▸ EXERCISE PROMPT
In the entries below, count each line where "Ordner" appears. Give the total and nothing more.

(Plain-text document sources)
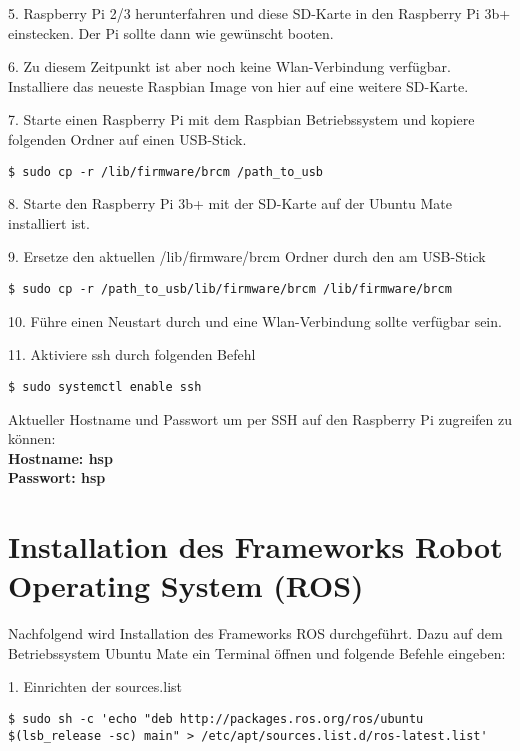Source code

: 5. Raspberry Pi 2/3 herunterfahren und diese SD-Karte in den Raspberry Pi 3b+ einstecken. Der Pi sollte dann wie gewünscht booten. 

6. Zu diesem Zeitpunkt ist aber noch keine Wlan-Verbindung verfügbar. Installiere das neueste Raspbian Image von hier auf eine weitere SD-Karte. 

7. Starte einen Raspberry Pi mit dem Raspbian Betriebssystem und kopiere folgenden Ordner auf einen USB-Stick.\\

\begin{lstlisting}
$ sudo cp -r /lib/firmware/brcm /path_to_usb
\end{lstlisting}

8. Starte den Raspberry Pi 3b+ mit der SD-Karte auf der Ubuntu Mate installiert ist. 

9. Ersetze den aktuellen /lib/firmware/brcm Ordner durch den am USB-Stick\\

\begin{lstlisting}
$ sudo cp -r /path_to_usb/lib/firmware/brcm /lib/firmware/brcm
\end{lstlisting}

10. Führe einen Neustart durch und eine Wlan-Verbindung sollte verfügbar sein.

11. Aktiviere ssh durch folgenden Befehl\\

\begin{lstlisting}
$ sudo systemctl enable ssh
\end{lstlisting}


Aktueller Hostname und Passwort um per SSH auf den Raspberry Pi zugreifen zu können:\\
\textbf{Hostname: hsp}\\
\textbf{Passwort: hsp}

\section{Installation des Frameworks Robot Operating System (ROS)}

Nachfolgend wird Installation des Frameworks ROS durchgeführt. Dazu auf dem Betriebssystem Ubuntu Mate ein Terminal öffnen und folgende Befehle eingeben:

1. Einrichten der sources.list\\

\begin{lstlisting}
$ sudo sh -c 'echo "deb http://packages.ros.org/ros/ubuntu $(lsb_release -sc) main" > /etc/apt/sources.list.d/ros-latest.list'
\end{lstlisting}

▸ RESPONSE AREA
2